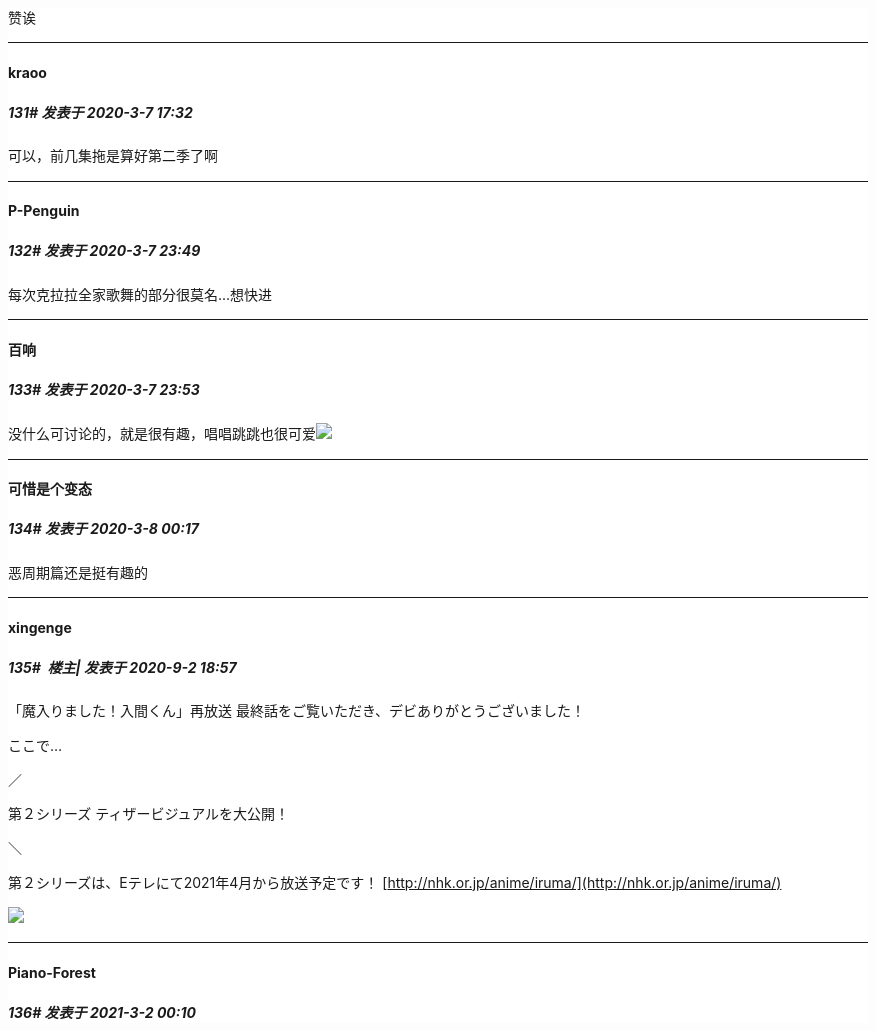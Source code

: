 赞诶

*****

####  kraoo  
##### 131#       发表于 2020-3-7 17:32

可以，前几集拖是算好第二季了啊

*****

####  P-Penguin  
##### 132#       发表于 2020-3-7 23:49

每次克拉拉全家歌舞的部分很莫名...想快进

*****

####  百响  
##### 133#       发表于 2020-3-7 23:53

没什么可讨论的，就是很有趣，唱唱跳跳也很可爱<img src="https://static.saraba1st.com/image/smiley/face2017/066.png" referrerpolicy="no-referrer">

*****

####  可惜是个变态  
##### 134#       发表于 2020-3-8 00:17

恶周期篇还是挺有趣的

*****

####  xingenge  
##### 135#         楼主| 发表于 2020-9-2 18:57

「魔入りました！入間くん」再放送 最終話をご覧いただき、デビありがとうございました！

ここで…

／

第２シリーズ ティザービジュアルを大公開！

＼

第２シリーズは、Eテレにて2021年4月から放送予定です！
[http://nhk.or.jp/anime/iruma/](http://nhk.or.jp/anime/iruma/)

<img src="http://wx4.sinaimg.cn/large/7489b2b9ly1gici8sgugoj20u016fdwy.jpg" referrerpolicy="no-referrer">

*****

####  Piano-Forest  
##### 136#       发表于 2021-3-2 00:10
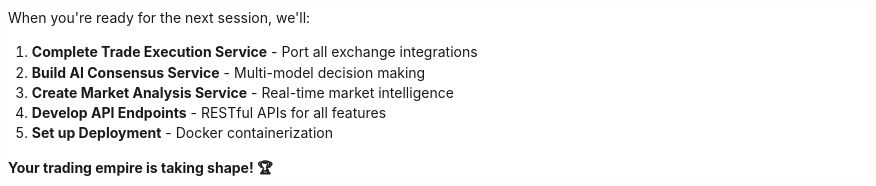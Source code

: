 When you're ready for the next session, we'll:

1. **Complete Trade Execution Service** - Port all exchange integrations
2. **Build AI Consensus Service** - Multi-model decision making  
3. **Create Market Analysis Service** - Real-time market intelligence
4. **Develop API Endpoints** - RESTful APIs for all features
5. **Set up Deployment** - Docker containerization

**Your trading empire is taking shape! 🏆**
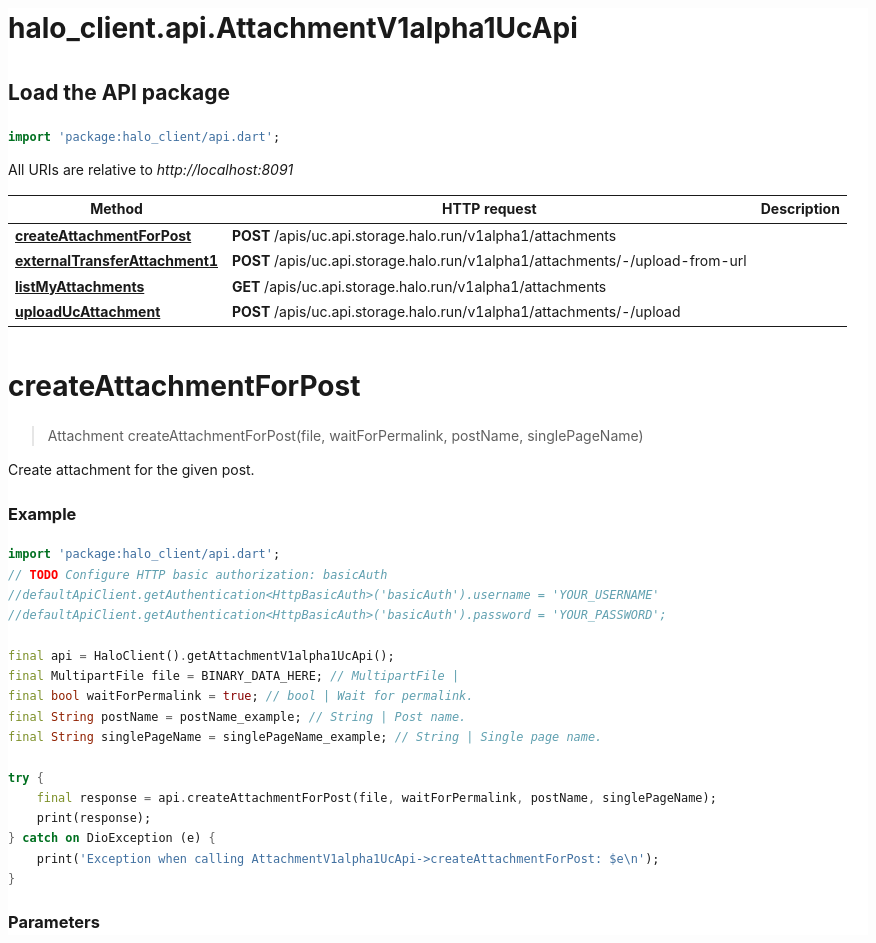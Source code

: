 # halo_client.api.AttachmentV1alpha1UcApi

## Load the API package
```dart
import 'package:halo_client/api.dart';
```

All URIs are relative to *http://localhost:8091*

Method | HTTP request | Description
------------- | ------------- | -------------
[**createAttachmentForPost**](AttachmentV1alpha1UcApi.md#createattachmentforpost) | **POST** /apis/uc.api.storage.halo.run/v1alpha1/attachments | 
[**externalTransferAttachment1**](AttachmentV1alpha1UcApi.md#externaltransferattachment1) | **POST** /apis/uc.api.storage.halo.run/v1alpha1/attachments/-/upload-from-url | 
[**listMyAttachments**](AttachmentV1alpha1UcApi.md#listmyattachments) | **GET** /apis/uc.api.storage.halo.run/v1alpha1/attachments | 
[**uploadUcAttachment**](AttachmentV1alpha1UcApi.md#uploaducattachment) | **POST** /apis/uc.api.storage.halo.run/v1alpha1/attachments/-/upload | 


# **createAttachmentForPost**
> Attachment createAttachmentForPost(file, waitForPermalink, postName, singlePageName)



Create attachment for the given post.

### Example
```dart
import 'package:halo_client/api.dart';
// TODO Configure HTTP basic authorization: basicAuth
//defaultApiClient.getAuthentication<HttpBasicAuth>('basicAuth').username = 'YOUR_USERNAME'
//defaultApiClient.getAuthentication<HttpBasicAuth>('basicAuth').password = 'YOUR_PASSWORD';

final api = HaloClient().getAttachmentV1alpha1UcApi();
final MultipartFile file = BINARY_DATA_HERE; // MultipartFile | 
final bool waitForPermalink = true; // bool | Wait for permalink.
final String postName = postName_example; // String | Post name.
final String singlePageName = singlePageName_example; // String | Single page name.

try {
    final response = api.createAttachmentForPost(file, waitForPermalink, postName, singlePageName);
    print(response);
} catch on DioException (e) {
    print('Exception when calling AttachmentV1alpha1UcApi->createAttachmentForPost: $e\n');
}
```

### Parameters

* * *

Requirement – In your copy, include no pictures, but set down every record exactly.

Task answer –
Source code

: 赞诶

*****

####  kraoo  
##### 131#       发表于 2020-3-7 17:32

可以，前几集拖是算好第二季了啊

*****

####  P-Penguin  
##### 132#       发表于 2020-3-7 23:49

每次克拉拉全家歌舞的部分很莫名...想快进

*****

####  百响  
##### 133#       发表于 2020-3-7 23:53

没什么可讨论的，就是很有趣，唱唱跳跳也很可爱<img src="https://static.saraba1st.com/image/smiley/face2017/066.png" referrerpolicy="no-referrer">

*****

####  可惜是个变态  
##### 134#       发表于 2020-3-8 00:17

恶周期篇还是挺有趣的

*****

####  xingenge  
##### 135#         楼主| 发表于 2020-9-2 18:57

「魔入りました！入間くん」再放送 最終話をご覧いただき、デビありがとうございました！

ここで…

／

第２シリーズ ティザービジュアルを大公開！

＼

第２シリーズは、Eテレにて2021年4月から放送予定です！
[http://nhk.or.jp/anime/iruma/](http://nhk.or.jp/anime/iruma/)

<img src="http://wx4.sinaimg.cn/large/7489b2b9ly1gici8sgugoj20u016fdwy.jpg" referrerpolicy="no-referrer">

*****

####  Piano-Forest  
##### 136#       发表于 2021-3-2 00:10
Source code

: When you're ready for the next session, we'll:

1. **Complete Trade Execution Service** - Port all exchange integrations
2. **Build AI Consensus Service** - Multi-model decision making  
3. **Create Market Analysis Service** - Real-time market intelligence
4. **Develop API Endpoints** - RESTful APIs for all features
5. **Set up Deployment** - Docker containerization

**Your trading empire is taking shape! 🏆**
Source code

: # halo_client.api.AttachmentV1alpha1UcApi

## Load the API package
```dart
import 'package:halo_client/api.dart';
```

All URIs are relative to *http://localhost:8091*

Method | HTTP request | Description
------------- | ------------- | -------------
[**createAttachmentForPost**](AttachmentV1alpha1UcApi.md#createattachmentforpost) | **POST** /apis/uc.api.storage.halo.run/v1alpha1/attachments | 
[**externalTransferAttachment1**](AttachmentV1alpha1UcApi.md#externaltransferattachment1) | **POST** /apis/uc.api.storage.halo.run/v1alpha1/attachments/-/upload-from-url | 
[**listMyAttachments**](AttachmentV1alpha1UcApi.md#listmyattachments) | **GET** /apis/uc.api.storage.halo.run/v1alpha1/attachments | 
[**uploadUcAttachment**](AttachmentV1alpha1UcApi.md#uploaducattachment) | **POST** /apis/uc.api.storage.halo.run/v1alpha1/attachments/-/upload | 


# **createAttachmentForPost**
> Attachment createAttachmentForPost(file, waitForPermalink, postName, singlePageName)



Create attachment for the given post.

### Example
```dart
import 'package:halo_client/api.dart';
// TODO Configure HTTP basic authorization: basicAuth
//defaultApiClient.getAuthentication<HttpBasicAuth>('basicAuth').username = 'YOUR_USERNAME'
//defaultApiClient.getAuthentication<HttpBasicAuth>('basicAuth').password = 'YOUR_PASSWORD';

final api = HaloClient().getAttachmentV1alpha1UcApi();
final MultipartFile file = BINARY_DATA_HERE; // MultipartFile | 
final bool waitForPermalink = true; // bool | Wait for permalink.
final String postName = postName_example; // String | Post name.
final String singlePageName = singlePageName_example; // String | Single page name.

try {
    final response = api.createAttachmentForPost(file, waitForPermalink, postName, singlePageName);
    print(response);
} catch on DioException (e) {
    print('Exception when calling AttachmentV1alpha1UcApi->createAttachmentForPost: $e\n');
}
```

### Parameters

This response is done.